Despite the furor over the Frederick book, and not having written a formal Habilitationsschrift, Kantorowicz received an professorship at the University of Frankfurt in 1930. By 1933, however, Kantorowicz had to cease giving lectures due to increasing pressure on Jewish academics under the new Nazi regime. After taking several leaves of absence, he was finally granted an early retirement with a pension in 1935. He remained in Germany until 1938, when after the Kristallnacht riots it became clear that the situation for even assimilated Jews such as himself was no longer tenable. After a brief stay in Oxford, he accepted a lectureship at the University of California, Berkeley in 1939 and departed for the United States. After several years, Kantorowicz was finally able to secure a permanent professorship, but in 1950, he famously resigned in protest when the UC Regents demanded that all continuing faculty sign a loyalty oath disavowing affiliation with any politically subversive movements. Kantorowicz insisted he was no leftist and pointed to his role in an anti-communist militia as a young university student, but nonetheless objected on principle to an instrument which he viewed as a blatant infringement on academic freedom and freedom of conscience more generally. During the controversy in Berkeley, two eminent German émigré medievalists working in Princeton, Theodore Mommsen and the art historian Erwin Panofsky, persuaded J. Robert Oppenheimer, director of the prestigious Institute for Advanced Study, to appoint Kantorowicz to the Institute's faculty of Historical Studies. Kantorowicz accepted and moved to Princeton, where he remained for the rest of his career.

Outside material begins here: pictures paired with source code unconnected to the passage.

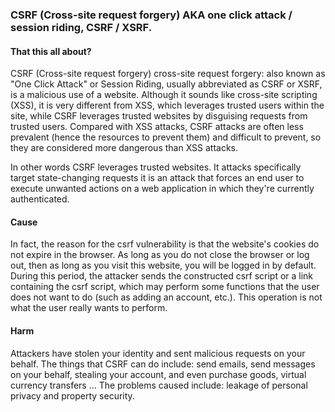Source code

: ### CSRF (Cross-site request forgery) AKA one click attack / session riding, CSRF / XSRF.    

#### That this all about? 
CSRF (Cross-site request forgery) cross-site request forgery: also known as "One Click Attack"
 or Session Riding, usually abbreviated as CSRF or XSRF, is a malicious use of a website. 
 Although it sounds like cross-site scripting (XSS), it is very different from XSS, which leverages trusted 
 users within the site, while CSRF leverages trusted websites by disguising requests from trusted users. 
 Compared with XSS attacks, CSRF attacks are often less prevalent (hence the resources to prevent them) 
 and difficult to prevent, so they are considered more dangerous than XSS attacks.   
 
 In other words CSRF leverages trusted websites. It attacks specifically target state-changing requests 
 it is an attack that forces an end user to execute unwanted actions on a web application in which they're 
 currently authenticated.
  
#### Cause 

In fact, the reason for the csrf vulnerability is that the website's cookies do not expire in the browser. 
As long as you do not close the browser or log out, then as long as you visit this website, you will be logged 
in by default. During this period, the attacker sends the constructed csrf script or a link containing the 
csrf script, which may perform some functions that the user does not want to do 
(such as adding an account, etc.). This operation is not what the user really wants to perform.

#### Harm 
Attackers have stolen your identity and sent malicious requests on your behalf. The things that CSRF can do 
include: send emails, send messages on your behalf, stealing your account, and even purchase goods, 
virtual currency transfers ... The problems caused include: leakage of personal privacy and property security.
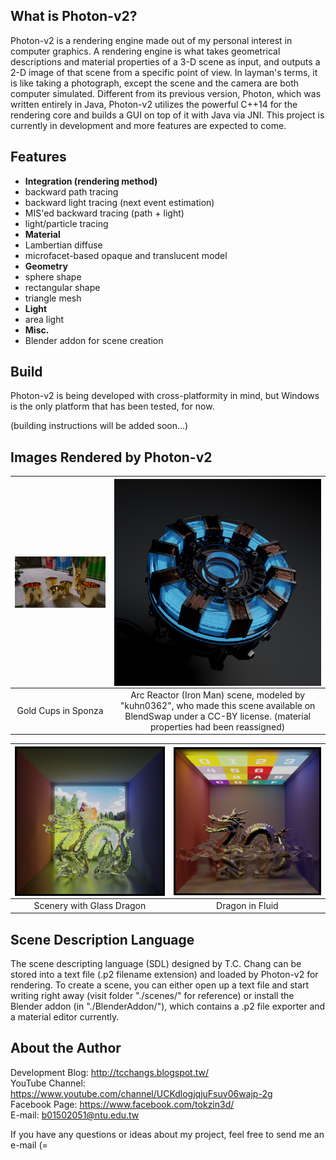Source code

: ## What is Photon-v2?
Photon-v2 is a rendering engine made out of my personal interest in computer graphics. A rendering engine is what takes geometrical descriptions and material properties of a 3-D scene as input, and outputs a 2-D image of that scene from a specific point of view. In layman's terms, it is like taking a photograph, except the scene and the camera are both computer simulated. Different from its previous version, Photon, which was written entirely in Java, Photon-v2 utilizes the powerful C++14 for the rendering core and builds a GUI on top of it with Java via JNI. This project is currently in development and more features are expected to come. <br />

## Features
* **Integration (rendering method)**
 * backward path tracing
 * backward light tracing (next event estimation)
 * MIS'ed backward tracing (path + light)
 * light/particle tracing
* **Material**
 * Lambertian diffuse
 * microfacet-based opaque and translucent model
* **Geometry**
 * sphere shape
 * rectangular shape
 * triangle mesh
* **Light**
 * area light
* **Misc.**
 * Blender addon for scene creation

## Build
Photon-v2 is being developed with cross-platformity in mind, but Windows is the only platform that has been tested, for now. <br />

(building instructions will be added soon...) <br />

## Images Rendered by Photon-v2
| <a href="url"><img src="./gallery/028_sponza gold cups 12800spp.png" align="left" width="450" ></a> | <a href="url"><img src="./gallery/048_Arc Reactor (Iron Man) by kuhn0362 8000spp.png" align="left" width="450" ></a> |
| :---: | :---: |
| Gold Cups in Sponza |  Arc Reactor (Iron Man) scene, modeled by "kuhn0362", who made this scene available on BlendSwap under a CC-BY license. (material properties had been reassigned) |

| <a href="url"><img src="./gallery/044_scenery glass dragon 6000spp.png" align="left" width="450" ></a> | <a href="url"><img src="./gallery/045_water dragon color light.png" align="left" width="450" ></a> |
| :---: | :---: |
| Scenery with Glass Dragon | Dragon in Fluid |

## Scene Description Language
The scene descripting language (SDL) designed by T.C. Chang can be stored into a text file (.p2 filename extension) and loaded by Photon-v2 for rendering. To create a scene, you can either open up a text file and start writing right away (visit folder "./scenes/" for reference) or install the Blender addon (in "./BlenderAddon/"), which contains a .p2 file exporter and a material editor currently.

## About the Author
Development Blog: http://tcchangs.blogspot.tw/ <br />
YouTube Channel:  https://www.youtube.com/channel/UCKdlogjqjuFsuv06wajp-2g <br />
Facebook Page:    https://www.facebook.com/tokzin3d/ <br />
E-mail:           b01502051@ntu.edu.tw <br />

If you have any questions or ideas about my project, feel free to send me an e-mail (= <br />
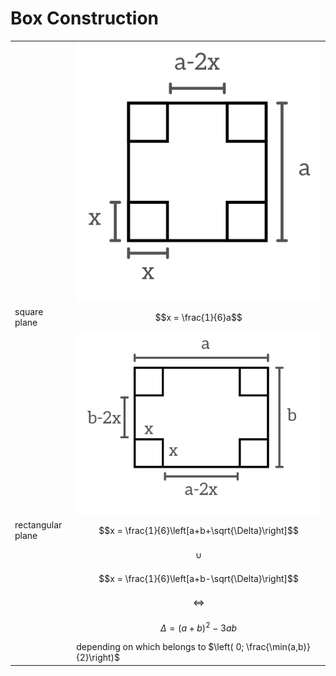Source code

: # Box Construction

| | |
|--|--|
| | ![Square plane](https://github.com/damianc/math-notes/blob/master/_images/pract/box/box-plane-sq.png) |
| square plane | $$x = \frac{1}{6}a$$ |
| | ![Rectangular plane](https://github.com/damianc/math-notes/blob/master/_images/pract/box/box-plane-rect.png) |
| rectangular plane | $$x = \frac{1}{6}\left[a+b+\sqrt{\Delta}\right]$$ |
| | $$\cup$$ |
| | $$x = \frac{1}{6}\left[a+b-\sqrt{\Delta}\right]$$ |
| | $$\iff$$ |
| | $$\Delta = (a+b)^2 - 3ab$$ |
| | depending on which belongs to $\left( 0; \frac{\min(a,b)}{2}\right)$ |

In 1957, Kantorowicz published his masterpiece, The King's Two Bodies, which explored, in the words of the volume's subtitle, "medieval political theology." The book traced the ways in which theologians, historians, and canon lawyers in the Middle Ages and early modern period understood "the king" as both a mortal individual and an institution which transcends time. Drawing on a diverse array of textual and visual sources, including Shakespeare and Dante, The King's Two Bodies made a major contribution to the way historians and political scientists came to understand the evolution of ideas about authority and charisma vested in a single individual versus transpersonal conceptions of the realm or the state in pre-modern Europe. The book remains a classic in the field.
Kantorowicz died in his home in Princeton of an aortic aneurysm at age 68.
Kantorowicz was the subject of a controversial biographical sketch in the book Inventing the Middle Ages by the medievalist Norman Cantor. Cantor suggested that, but for his Jewish heritage, the young Kantorowicz could be considered a Nazi in terms of his intellectual temperament and cultural values. Cantor compared Kantorowicz with another contemporary German medievalist, Percy Ernst Schramm, who worked on similar topics and later joined the Nazi Party and served as the staff diarist for the German High Command during the war. Kantorowicz's defenders responded that although as a younger man Kantorowicz embraced the Romantic ultranationalism of the George-Kreis, he had only contempt for Nazism and was a vocal critic of Hitler's regime, both before and after the war.